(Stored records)
-.-.-
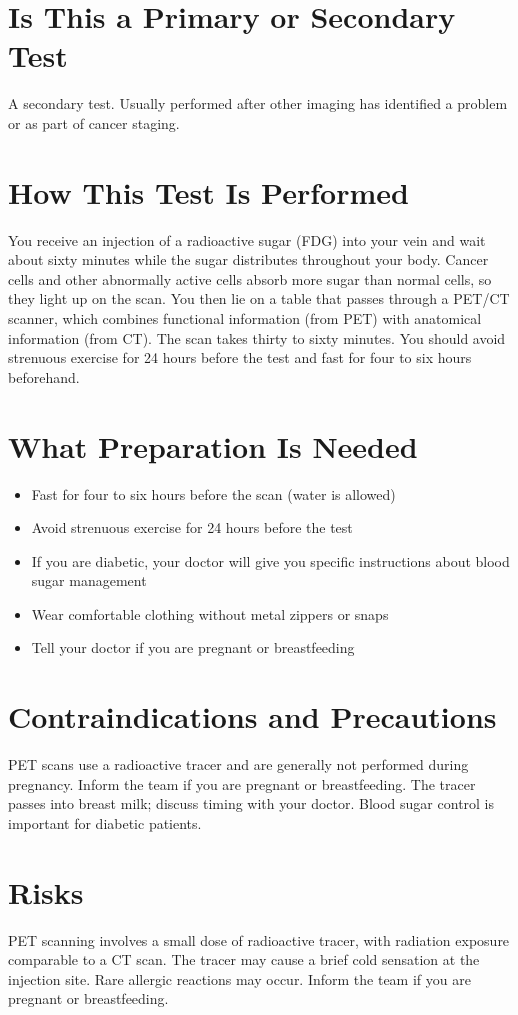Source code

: \section*{Is This a Primary or Secondary Test}
A secondary test. Usually performed after other imaging has identified a problem or as part of cancer staging.

\section*{How This Test Is Performed}
You receive an injection of a radioactive sugar (FDG) into your vein and wait about sixty minutes while the sugar distributes throughout your body. Cancer cells and other abnormally active cells absorb more sugar than normal cells, so they light up on the scan. You then lie on a table that passes through a PET/CT scanner, which combines functional information (from PET) with anatomical information (from CT). The scan takes thirty to sixty minutes. You should avoid strenuous exercise for 24 hours before the test and fast for four to six hours beforehand.

\section*{What Preparation Is Needed}
\begin{itemize}
\item Fast for four to six hours before the scan (water is allowed)
\item Avoid strenuous exercise for 24 hours before the test
\item If you are diabetic, your doctor will give you specific instructions about blood sugar management
\item Wear comfortable clothing without metal zippers or snaps
\item Tell your doctor if you are pregnant or breastfeeding
\end{itemize}

\section*{Contraindications and Precautions}
PET scans use a radioactive tracer and are generally not performed during pregnancy. Inform the team if you are pregnant or breastfeeding. The tracer passes into breast milk; discuss timing with your doctor. Blood sugar control is important for diabetic patients.

\section*{Risks}
PET scanning involves a small dose of radioactive tracer, with radiation exposure comparable to a CT scan. The tracer may cause a brief cold sensation at the injection site. Rare allergic reactions may occur. Inform the team if you are pregnant or breastfeeding.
-.-.-
TASK GOAL: Return all records exactly; no pictures.

ANSWER SECTION:
Source code

: \section*{Is This a Primary or Secondary Test}
A secondary test. Usually performed after other imaging has identified a problem or as part of cancer staging.

\section*{How This Test Is Performed}
You receive an injection of a radioactive sugar (FDG) into your vein and wait about sixty minutes while the sugar distributes throughout your body. Cancer cells and other abnormally active cells absorb more sugar than normal cells, so they light up on the scan. You then lie on a table that passes through a PET/CT scanner, which combines functional information (from PET) with anatomical information (from CT). The scan takes thirty to sixty minutes. You should avoid strenuous exercise for 24 hours before the test and fast for four to six hours beforehand.

\section*{What Preparation Is Needed}
\begin{itemize}
\item Fast for four to six hours before the scan (water is allowed)
\item Avoid strenuous exercise for 24 hours before the test
\item If you are diabetic, your doctor will give you specific instructions about blood sugar management
\item Wear comfortable clothing without metal zippers or snaps
\item Tell your doctor if you are pregnant or breastfeeding
\end{itemize}

\section*{Contraindications and Precautions}
PET scans use a radioactive tracer and are generally not performed during pregnancy. Inform the team if you are pregnant or breastfeeding. The tracer passes into breast milk; discuss timing with your doctor. Blood sugar control is important for diabetic patients.

\section*{Risks}
PET scanning involves a small dose of radioactive tracer, with radiation exposure comparable to a CT scan. The tracer may cause a brief cold sensation at the injection site. Rare allergic reactions may occur. Inform the team if you are pregnant or breastfeeding.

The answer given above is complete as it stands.